__Provided entries__
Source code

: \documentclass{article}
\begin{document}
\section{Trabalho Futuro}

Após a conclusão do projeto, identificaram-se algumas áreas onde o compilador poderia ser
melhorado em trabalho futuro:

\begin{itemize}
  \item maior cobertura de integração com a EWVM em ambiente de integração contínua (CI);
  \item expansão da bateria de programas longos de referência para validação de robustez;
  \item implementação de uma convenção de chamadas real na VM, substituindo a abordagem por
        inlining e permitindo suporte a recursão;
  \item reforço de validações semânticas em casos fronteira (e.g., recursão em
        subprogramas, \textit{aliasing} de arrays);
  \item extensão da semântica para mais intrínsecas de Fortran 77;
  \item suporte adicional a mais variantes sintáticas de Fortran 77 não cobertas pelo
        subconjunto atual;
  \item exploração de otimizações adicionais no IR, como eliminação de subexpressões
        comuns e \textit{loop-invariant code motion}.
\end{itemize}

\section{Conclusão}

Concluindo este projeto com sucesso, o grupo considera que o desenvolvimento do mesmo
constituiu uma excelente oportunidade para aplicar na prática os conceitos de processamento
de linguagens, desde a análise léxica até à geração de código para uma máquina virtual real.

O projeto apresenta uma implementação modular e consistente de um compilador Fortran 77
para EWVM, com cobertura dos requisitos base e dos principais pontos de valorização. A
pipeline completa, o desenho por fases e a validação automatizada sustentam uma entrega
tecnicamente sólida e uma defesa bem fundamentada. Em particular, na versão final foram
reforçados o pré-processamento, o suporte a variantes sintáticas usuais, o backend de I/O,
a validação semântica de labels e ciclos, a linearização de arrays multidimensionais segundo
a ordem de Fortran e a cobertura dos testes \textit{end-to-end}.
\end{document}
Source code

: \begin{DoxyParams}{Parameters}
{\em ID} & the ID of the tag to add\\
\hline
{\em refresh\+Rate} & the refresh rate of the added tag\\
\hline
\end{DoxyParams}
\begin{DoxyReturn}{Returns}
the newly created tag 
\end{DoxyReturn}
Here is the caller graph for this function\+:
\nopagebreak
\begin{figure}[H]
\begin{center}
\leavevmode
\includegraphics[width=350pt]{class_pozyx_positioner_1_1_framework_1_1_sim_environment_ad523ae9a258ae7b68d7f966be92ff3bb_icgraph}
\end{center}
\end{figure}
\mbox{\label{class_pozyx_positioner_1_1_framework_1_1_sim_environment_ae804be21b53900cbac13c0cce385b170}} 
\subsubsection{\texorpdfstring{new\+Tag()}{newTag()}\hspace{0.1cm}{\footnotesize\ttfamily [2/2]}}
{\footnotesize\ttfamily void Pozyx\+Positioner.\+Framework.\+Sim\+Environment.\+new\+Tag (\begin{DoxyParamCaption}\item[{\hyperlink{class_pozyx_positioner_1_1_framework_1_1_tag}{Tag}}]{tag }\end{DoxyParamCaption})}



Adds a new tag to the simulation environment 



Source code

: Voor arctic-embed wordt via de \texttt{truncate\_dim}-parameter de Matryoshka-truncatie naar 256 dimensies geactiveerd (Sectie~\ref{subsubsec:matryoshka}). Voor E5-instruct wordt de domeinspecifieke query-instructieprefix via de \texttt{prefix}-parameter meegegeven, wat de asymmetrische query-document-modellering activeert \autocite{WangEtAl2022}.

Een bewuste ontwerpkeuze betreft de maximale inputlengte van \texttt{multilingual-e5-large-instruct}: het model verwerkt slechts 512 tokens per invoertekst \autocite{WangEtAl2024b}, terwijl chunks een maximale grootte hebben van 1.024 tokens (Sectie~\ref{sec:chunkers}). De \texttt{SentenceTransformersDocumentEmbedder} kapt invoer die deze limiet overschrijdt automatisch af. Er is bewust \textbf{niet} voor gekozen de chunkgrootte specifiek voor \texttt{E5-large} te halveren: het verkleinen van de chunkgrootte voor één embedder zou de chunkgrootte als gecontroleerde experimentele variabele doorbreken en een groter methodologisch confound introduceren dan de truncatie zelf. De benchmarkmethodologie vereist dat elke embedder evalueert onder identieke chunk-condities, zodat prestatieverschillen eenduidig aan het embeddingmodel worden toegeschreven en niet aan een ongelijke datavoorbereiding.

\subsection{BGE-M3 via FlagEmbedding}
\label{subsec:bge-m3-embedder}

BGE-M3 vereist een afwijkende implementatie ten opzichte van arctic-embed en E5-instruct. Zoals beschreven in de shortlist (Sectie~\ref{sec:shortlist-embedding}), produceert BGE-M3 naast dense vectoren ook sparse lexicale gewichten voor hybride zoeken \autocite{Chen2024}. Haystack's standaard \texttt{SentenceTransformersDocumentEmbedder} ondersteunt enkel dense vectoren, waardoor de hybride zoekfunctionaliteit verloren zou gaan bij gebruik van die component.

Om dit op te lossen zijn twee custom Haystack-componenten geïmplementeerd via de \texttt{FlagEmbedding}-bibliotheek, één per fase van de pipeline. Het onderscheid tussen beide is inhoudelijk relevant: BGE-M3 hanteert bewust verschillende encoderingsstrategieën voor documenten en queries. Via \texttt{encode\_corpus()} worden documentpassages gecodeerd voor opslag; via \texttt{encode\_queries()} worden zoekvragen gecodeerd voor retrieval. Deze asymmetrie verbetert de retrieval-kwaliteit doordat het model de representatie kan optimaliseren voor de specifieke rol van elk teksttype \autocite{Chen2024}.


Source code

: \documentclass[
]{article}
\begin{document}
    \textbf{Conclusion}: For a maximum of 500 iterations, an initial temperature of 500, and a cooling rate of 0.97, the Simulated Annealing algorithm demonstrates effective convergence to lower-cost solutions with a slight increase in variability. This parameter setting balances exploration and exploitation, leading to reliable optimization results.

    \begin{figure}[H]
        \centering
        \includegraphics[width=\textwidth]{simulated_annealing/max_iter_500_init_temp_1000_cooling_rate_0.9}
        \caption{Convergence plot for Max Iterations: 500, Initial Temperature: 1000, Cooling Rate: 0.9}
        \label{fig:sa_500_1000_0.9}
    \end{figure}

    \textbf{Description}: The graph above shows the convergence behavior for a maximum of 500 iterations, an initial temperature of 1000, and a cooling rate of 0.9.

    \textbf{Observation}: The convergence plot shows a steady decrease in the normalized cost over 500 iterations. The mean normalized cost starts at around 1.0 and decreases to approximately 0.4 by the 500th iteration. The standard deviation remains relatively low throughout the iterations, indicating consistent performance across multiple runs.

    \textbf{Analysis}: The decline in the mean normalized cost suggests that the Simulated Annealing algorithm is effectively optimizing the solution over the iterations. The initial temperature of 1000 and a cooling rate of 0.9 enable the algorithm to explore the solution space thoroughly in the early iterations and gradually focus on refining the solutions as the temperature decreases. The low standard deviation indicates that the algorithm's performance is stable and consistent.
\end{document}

__Goal of the exercise__
The number of lines in the entries holding the word "DoxyParams" is what is needed. Supply that number only.

__Exercise solution__
2